No. That was a joke story (like a "The Onion" piece) that somehow got picked up as fact.

Larry Flint did that.

 

This works in a settlement agreement where the type and form of payment is not clearly defined.

 

This doesn't work in a court ordered or judgement situation where the action can be seen as contempt of court.

 

Violation of a court order takes many forms, including creating unreasonable or unnecessary impediments to the party the court has ordered payment, production, or discovery.

 

There was a Tobacco Company case, taught to us in law school, where plaintiffs were to be given free and open access to documents, the documents disclosed were printed in red ink, on black paper, put into a dimly lit room with no ventilation or windows where the noxious odor from their paper/ink of choice would cause nausea to anyone in the room for more than 10 minutes.

 

I was in contract negotiations with Samsung in Korea once.
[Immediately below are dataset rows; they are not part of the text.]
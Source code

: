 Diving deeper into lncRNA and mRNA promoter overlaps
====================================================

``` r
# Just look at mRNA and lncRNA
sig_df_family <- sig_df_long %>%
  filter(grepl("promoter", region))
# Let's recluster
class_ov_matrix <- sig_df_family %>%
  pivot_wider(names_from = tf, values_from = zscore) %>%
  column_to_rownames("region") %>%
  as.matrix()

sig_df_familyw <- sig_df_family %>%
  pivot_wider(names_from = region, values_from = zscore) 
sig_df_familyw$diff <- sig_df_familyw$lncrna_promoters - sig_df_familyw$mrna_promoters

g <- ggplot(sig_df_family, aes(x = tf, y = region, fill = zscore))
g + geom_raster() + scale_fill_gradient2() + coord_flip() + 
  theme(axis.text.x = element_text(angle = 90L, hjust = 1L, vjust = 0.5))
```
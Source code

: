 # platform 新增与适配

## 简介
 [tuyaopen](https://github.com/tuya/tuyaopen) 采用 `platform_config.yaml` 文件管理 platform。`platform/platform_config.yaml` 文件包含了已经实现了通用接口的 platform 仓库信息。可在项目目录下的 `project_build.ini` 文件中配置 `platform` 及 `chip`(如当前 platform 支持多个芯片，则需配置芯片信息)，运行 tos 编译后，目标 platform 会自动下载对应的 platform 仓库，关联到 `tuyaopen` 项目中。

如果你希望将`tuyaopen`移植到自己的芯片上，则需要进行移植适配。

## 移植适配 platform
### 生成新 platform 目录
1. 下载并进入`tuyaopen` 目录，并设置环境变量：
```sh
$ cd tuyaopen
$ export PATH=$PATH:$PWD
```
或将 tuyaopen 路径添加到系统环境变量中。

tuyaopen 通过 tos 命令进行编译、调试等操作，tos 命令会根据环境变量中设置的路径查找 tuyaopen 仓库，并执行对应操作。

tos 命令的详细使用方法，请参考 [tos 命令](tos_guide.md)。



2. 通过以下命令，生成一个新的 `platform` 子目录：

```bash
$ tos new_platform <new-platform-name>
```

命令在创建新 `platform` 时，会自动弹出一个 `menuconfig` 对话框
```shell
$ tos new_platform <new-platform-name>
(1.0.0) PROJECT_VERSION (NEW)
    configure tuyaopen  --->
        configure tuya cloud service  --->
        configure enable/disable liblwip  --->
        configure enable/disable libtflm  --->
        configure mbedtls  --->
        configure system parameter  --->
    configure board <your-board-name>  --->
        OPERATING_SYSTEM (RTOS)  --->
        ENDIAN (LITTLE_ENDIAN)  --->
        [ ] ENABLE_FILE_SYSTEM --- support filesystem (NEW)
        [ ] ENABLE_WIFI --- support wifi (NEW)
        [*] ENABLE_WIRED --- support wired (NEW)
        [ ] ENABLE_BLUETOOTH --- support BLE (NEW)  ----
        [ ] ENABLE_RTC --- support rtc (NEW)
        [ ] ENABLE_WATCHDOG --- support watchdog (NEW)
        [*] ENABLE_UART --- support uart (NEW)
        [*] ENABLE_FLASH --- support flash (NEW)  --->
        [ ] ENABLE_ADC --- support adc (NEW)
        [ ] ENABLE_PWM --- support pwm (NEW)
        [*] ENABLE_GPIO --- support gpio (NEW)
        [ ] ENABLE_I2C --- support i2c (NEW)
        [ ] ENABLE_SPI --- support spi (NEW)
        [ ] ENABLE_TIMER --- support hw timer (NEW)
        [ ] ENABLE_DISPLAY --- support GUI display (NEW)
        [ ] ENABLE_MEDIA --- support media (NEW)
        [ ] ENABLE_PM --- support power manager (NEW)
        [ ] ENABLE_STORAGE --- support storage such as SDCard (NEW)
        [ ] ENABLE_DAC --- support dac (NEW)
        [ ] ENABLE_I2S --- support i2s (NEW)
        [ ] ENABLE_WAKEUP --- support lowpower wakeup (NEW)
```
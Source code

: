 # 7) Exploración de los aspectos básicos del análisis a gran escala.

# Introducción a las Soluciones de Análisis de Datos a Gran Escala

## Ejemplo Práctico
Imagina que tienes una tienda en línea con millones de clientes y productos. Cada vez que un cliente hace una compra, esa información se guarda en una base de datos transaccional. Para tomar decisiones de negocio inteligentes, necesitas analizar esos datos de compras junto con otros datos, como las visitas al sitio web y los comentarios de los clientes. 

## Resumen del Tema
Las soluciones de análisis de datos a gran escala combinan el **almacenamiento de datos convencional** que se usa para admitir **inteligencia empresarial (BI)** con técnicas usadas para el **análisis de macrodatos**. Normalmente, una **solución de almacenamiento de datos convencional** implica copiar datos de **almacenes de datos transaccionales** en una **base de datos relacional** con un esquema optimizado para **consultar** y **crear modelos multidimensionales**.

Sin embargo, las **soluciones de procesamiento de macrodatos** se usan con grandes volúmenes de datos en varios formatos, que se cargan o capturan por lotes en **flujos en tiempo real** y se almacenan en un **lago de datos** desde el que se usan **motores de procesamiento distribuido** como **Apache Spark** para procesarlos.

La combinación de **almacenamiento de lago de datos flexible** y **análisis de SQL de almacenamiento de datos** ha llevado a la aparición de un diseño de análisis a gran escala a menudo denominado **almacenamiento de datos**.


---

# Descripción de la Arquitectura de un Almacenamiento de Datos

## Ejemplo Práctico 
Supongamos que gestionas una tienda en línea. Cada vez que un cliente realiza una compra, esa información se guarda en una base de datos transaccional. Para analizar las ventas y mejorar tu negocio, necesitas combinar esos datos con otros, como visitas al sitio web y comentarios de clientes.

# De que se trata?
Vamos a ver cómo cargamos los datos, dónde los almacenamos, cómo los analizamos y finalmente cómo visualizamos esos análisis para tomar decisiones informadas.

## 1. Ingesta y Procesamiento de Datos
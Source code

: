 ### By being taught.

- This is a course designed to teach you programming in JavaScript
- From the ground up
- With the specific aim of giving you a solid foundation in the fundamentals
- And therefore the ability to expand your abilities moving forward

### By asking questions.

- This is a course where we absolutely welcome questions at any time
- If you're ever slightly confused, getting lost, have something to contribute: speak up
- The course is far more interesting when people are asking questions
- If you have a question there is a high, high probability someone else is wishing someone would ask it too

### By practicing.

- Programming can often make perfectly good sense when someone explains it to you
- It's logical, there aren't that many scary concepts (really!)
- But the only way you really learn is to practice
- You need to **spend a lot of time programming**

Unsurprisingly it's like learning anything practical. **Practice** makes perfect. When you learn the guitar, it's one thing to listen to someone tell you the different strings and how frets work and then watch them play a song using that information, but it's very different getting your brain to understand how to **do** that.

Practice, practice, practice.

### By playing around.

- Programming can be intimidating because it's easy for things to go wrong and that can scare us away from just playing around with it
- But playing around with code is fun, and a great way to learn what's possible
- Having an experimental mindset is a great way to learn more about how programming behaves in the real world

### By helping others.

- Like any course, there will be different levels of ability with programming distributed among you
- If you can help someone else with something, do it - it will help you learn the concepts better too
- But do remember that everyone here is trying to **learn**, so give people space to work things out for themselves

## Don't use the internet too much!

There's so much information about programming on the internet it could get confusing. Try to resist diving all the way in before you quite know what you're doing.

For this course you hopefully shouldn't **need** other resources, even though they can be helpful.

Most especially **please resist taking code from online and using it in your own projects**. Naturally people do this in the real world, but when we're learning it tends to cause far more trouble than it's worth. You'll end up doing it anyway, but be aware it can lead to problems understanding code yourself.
They were pissed off because we couldn't give them what they were demanding. We showed up in suits and ties and entered an unheated conference room that had to be 20 degrees below zero. Our counterparts showed up in full hooded parkas. You can't make this stuff up.

 

In the old days (and sometimes now, albeit rarely) there were stories of putting all the auditors in the small, windowless, crowded, chemical filled, janky janitor's closet in the basement, to make it so unpleasant that they wouldn't want to be there for long and would 'audit' less and quicker.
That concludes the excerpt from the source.